§ **WHAT THE TASK ASKS**:
The reply should contain every entry below exactly as written, with no images.

§ **TASK DATA**:
╭──
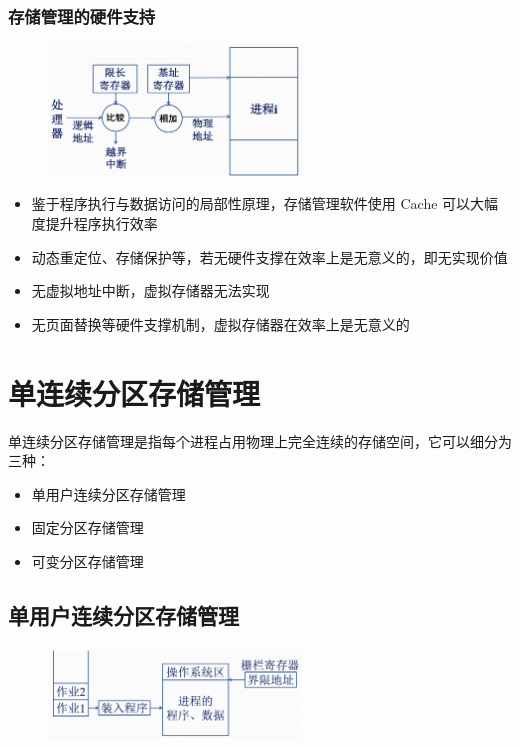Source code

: \documentclass[cs4size,a4paper,10pt]{ctexart}
\begin{document}
	\subsubsection{存储管理的硬件支持}
	\begin{figure}[H]
		\centering
		\includegraphics[width=0.6\textwidth]{img/3.1.4.4}
	\end{figure}
	\begin{itemize}
		\item 鉴于程序执行与数据访问的局部性原理，存储管理软件使用 Cache 可以大幅度提升程序执行效率
		\item 动态重定位、存储保护等，若无硬件支撑在效率上是无意义的，即无实现价值
		\item 无虚拟地址中断，虚拟存储器无法实现
		\item 无页面替换等硬件支撑机制，虚拟存储器在效率上是无意义的
	\end{itemize}

	\section{单连续分区存储管理}
	单连续分区存储管理是指每个进程占用物理上完全连续的存储空间，它可以细分为三种：
	\begin{itemize}
		\item 单用户连续分区存储管理
		\item 固定分区存储管理
		\item 可变分区存储管理
	\end{itemize}

	\subsection{单用户连续分区存储管理}
	\begin{figure}[H]
		\centering
		\includegraphics[width=0.6\textwidth]{img/3.2.1}
	\end{figure}
\end{document}
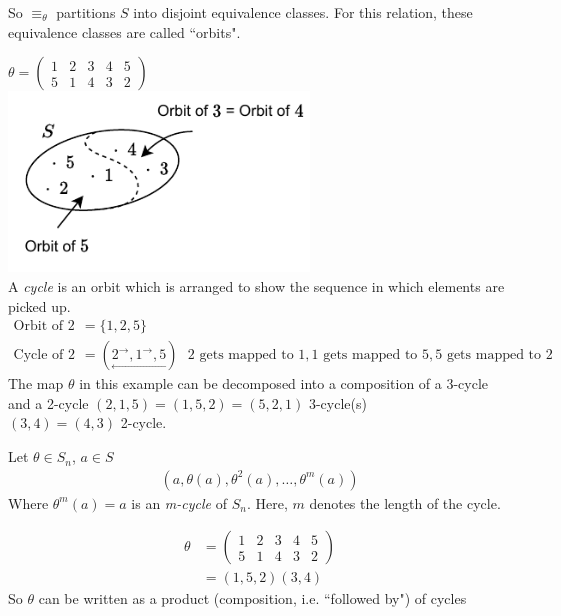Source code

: So $\equiv_{\theta}$ partitions $S$ into disjoint equivalence classes. For this relation, these equivalence classes are called ``orbits".

\begin{example}
$\theta= \begin{pmatrix}
1&2&3&4&5 \\ 5&1&4&3&2
\end{pmatrix}$ \\
\includegraphics[width=0.6\textwidth]{Figures/Orbits_ex.pdf}\\
A \textit{cycle} is an orbit which is arranged to show the sequence in which  elements are picked up.
\begin{align}
    \text{Orbit of } 2 &= \{1,2,5\} \nonumber \\
    \text{Cycle of } 2 &= (\underset{\longleftarrow}{2^{\rightarrow},1^{\rightarrow},5}) \ \ \ 2 \text{ gets mapped to }1, 1 \text{ gets mapped to } 5, 5 \text{ gets mapped to } 2 \nonumber
\end{align}
The map $\theta$ in this example can be decomposed into a composition of a 3-cycle and a 2-cycle
$(2,1,5)=(1,5,2)=(5,2,1)$ 3-cycle(s) \\
$(3,4)=(4,3)$ 2-cycle.
\end{example}
\begin{definition}[m-cycle]
Let $\theta \in S_n$, $a\in S$\\
\begin{align}
    (a,\theta(a),\theta^2(a), \dots, \theta^m(a))\nonumber
\end{align}
Where $\theta^m(a)=a$ is an \textit{m-cycle} of $S_n$. Here, $m$ denotes the length of the cycle.
\end{definition}
\begin{example}

\begin{align}
\theta &= \begin{pmatrix}
1&2&3&4&5\\5&1&4&3&2
\end{pmatrix}  \nonumber \\
&= (1,5,2)(3,4) \nonumber
\end{align}
So $\theta$ can be written as a product (composition, i.e. ``followed by") of cycles
\end{example}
╰──
§ **RESPONSE AREA**:
Source code

: \documentclass[cs4size,a4paper,10pt]{ctexart}
\begin{document}
	\subsubsection{存储管理的硬件支持}
	\begin{figure}[H]
		\centering
		\includegraphics[width=0.6\textwidth]{img/3.1.4.4}
	\end{figure}
	\begin{itemize}
		\item 鉴于程序执行与数据访问的局部性原理，存储管理软件使用 Cache 可以大幅度提升程序执行效率
		\item 动态重定位、存储保护等，若无硬件支撑在效率上是无意义的，即无实现价值
		\item 无虚拟地址中断，虚拟存储器无法实现
		\item 无页面替换等硬件支撑机制，虚拟存储器在效率上是无意义的
	\end{itemize}

	\section{单连续分区存储管理}
	单连续分区存储管理是指每个进程占用物理上完全连续的存储空间，它可以细分为三种：
	\begin{itemize}
		\item 单用户连续分区存储管理
		\item 固定分区存储管理
		\item 可变分区存储管理
	\end{itemize}

	\subsection{单用户连续分区存储管理}
	\begin{figure}[H]
		\centering
		\includegraphics[width=0.6\textwidth]{img/3.2.1}
	\end{figure}
\end{document}
Source code

: So $\equiv_{\theta}$ partitions $S$ into disjoint equivalence classes. For this relation, these equivalence classes are called ``orbits".

\begin{example}
$\theta= \begin{pmatrix}
1&2&3&4&5 \\ 5&1&4&3&2
\end{pmatrix}$ \\
\includegraphics[width=0.6\textwidth]{Figures/Orbits_ex.pdf}\\
A \textit{cycle} is an orbit which is arranged to show the sequence in which  elements are picked up.
\begin{align}
    \text{Orbit of } 2 &= \{1,2,5\} \nonumber \\
    \text{Cycle of } 2 &= (\underset{\longleftarrow}{2^{\rightarrow},1^{\rightarrow},5}) \ \ \ 2 \text{ gets mapped to }1, 1 \text{ gets mapped to } 5, 5 \text{ gets mapped to } 2 \nonumber
\end{align}
The map $\theta$ in this example can be decomposed into a composition of a 3-cycle and a 2-cycle
$(2,1,5)=(1,5,2)=(5,2,1)$ 3-cycle(s) \\
$(3,4)=(4,3)$ 2-cycle.
\end{example}
\begin{definition}[m-cycle]
Let $\theta \in S_n$, $a\in S$\\
\begin{align}
    (a,\theta(a),\theta^2(a), \dots, \theta^m(a))\nonumber
\end{align}
Where $\theta^m(a)=a$ is an \textit{m-cycle} of $S_n$. Here, $m$ denotes the length of the cycle.
\end{definition}
\begin{example}

\begin{align}
\theta &= \begin{pmatrix}
1&2&3&4&5\\5&1&4&3&2
\end{pmatrix}  \nonumber \\
&= (1,5,2)(3,4) \nonumber
\end{align}
So $\theta$ can be written as a product (composition, i.e. ``followed by") of cycles
\end{example}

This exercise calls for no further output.